Data items:
------------------------------------------------
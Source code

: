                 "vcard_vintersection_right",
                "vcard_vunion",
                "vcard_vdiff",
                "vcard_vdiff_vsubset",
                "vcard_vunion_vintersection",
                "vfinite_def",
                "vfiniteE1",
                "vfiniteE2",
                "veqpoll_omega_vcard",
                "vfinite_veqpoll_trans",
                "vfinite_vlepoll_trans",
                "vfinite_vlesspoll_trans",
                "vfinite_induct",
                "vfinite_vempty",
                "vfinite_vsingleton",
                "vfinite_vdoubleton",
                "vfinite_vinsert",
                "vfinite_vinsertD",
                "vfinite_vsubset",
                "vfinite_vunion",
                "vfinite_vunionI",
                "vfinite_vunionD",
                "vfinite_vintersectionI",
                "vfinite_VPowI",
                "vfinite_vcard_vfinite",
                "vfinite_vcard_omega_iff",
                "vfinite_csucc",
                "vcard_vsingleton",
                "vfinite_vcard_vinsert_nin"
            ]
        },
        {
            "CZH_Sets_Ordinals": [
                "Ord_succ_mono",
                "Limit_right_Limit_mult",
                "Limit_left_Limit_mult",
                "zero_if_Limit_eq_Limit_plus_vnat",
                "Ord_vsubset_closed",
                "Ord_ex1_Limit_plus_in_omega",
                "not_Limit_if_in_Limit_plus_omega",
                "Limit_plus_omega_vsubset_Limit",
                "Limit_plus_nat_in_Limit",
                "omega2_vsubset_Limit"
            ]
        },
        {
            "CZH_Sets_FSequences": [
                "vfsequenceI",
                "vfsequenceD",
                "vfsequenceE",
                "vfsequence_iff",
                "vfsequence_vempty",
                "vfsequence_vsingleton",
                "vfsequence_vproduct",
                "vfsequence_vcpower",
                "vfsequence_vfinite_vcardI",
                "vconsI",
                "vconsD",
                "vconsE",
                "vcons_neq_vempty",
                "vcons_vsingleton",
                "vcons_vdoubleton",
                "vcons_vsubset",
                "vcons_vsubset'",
------------------------------------------------
Set out the records again, exactly as they appear above.

EXERCISE RESPONSE:
Source code

:                 "vcard_vintersection_right",
                "vcard_vunion",
                "vcard_vdiff",
                "vcard_vdiff_vsubset",
                "vcard_vunion_vintersection",
                "vfinite_def",
                "vfiniteE1",
                "vfiniteE2",
                "veqpoll_omega_vcard",
                "vfinite_veqpoll_trans",
                "vfinite_vlepoll_trans",
                "vfinite_vlesspoll_trans",
                "vfinite_induct",
                "vfinite_vempty",
                "vfinite_vsingleton",
                "vfinite_vdoubleton",
                "vfinite_vinsert",
                "vfinite_vinsertD",
                "vfinite_vsubset",
                "vfinite_vunion",
                "vfinite_vunionI",
                "vfinite_vunionD",
                "vfinite_vintersectionI",
                "vfinite_VPowI",
                "vfinite_vcard_vfinite",
                "vfinite_vcard_omega_iff",
                "vfinite_csucc",
                "vcard_vsingleton",
                "vfinite_vcard_vinsert_nin"
            ]
        },
        {
            "CZH_Sets_Ordinals": [
                "Ord_succ_mono",
                "Limit_right_Limit_mult",
                "Limit_left_Limit_mult",
                "zero_if_Limit_eq_Limit_plus_vnat",
                "Ord_vsubset_closed",
                "Ord_ex1_Limit_plus_in_omega",
                "not_Limit_if_in_Limit_plus_omega",
                "Limit_plus_omega_vsubset_Limit",
                "Limit_plus_nat_in_Limit",
                "omega2_vsubset_Limit"
            ]
        },
        {
            "CZH_Sets_FSequences": [
                "vfsequenceI",
                "vfsequenceD",
                "vfsequenceE",
                "vfsequence_iff",
                "vfsequence_vempty",
                "vfsequence_vsingleton",
                "vfsequence_vproduct",
                "vfsequence_vcpower",
                "vfsequence_vfinite_vcardI",
                "vconsI",
                "vconsD",
                "vconsE",
                "vcons_neq_vempty",
                "vcons_vsingleton",
                "vcons_vdoubleton",
                "vcons_vsubset",
                "vcons_vsubset'",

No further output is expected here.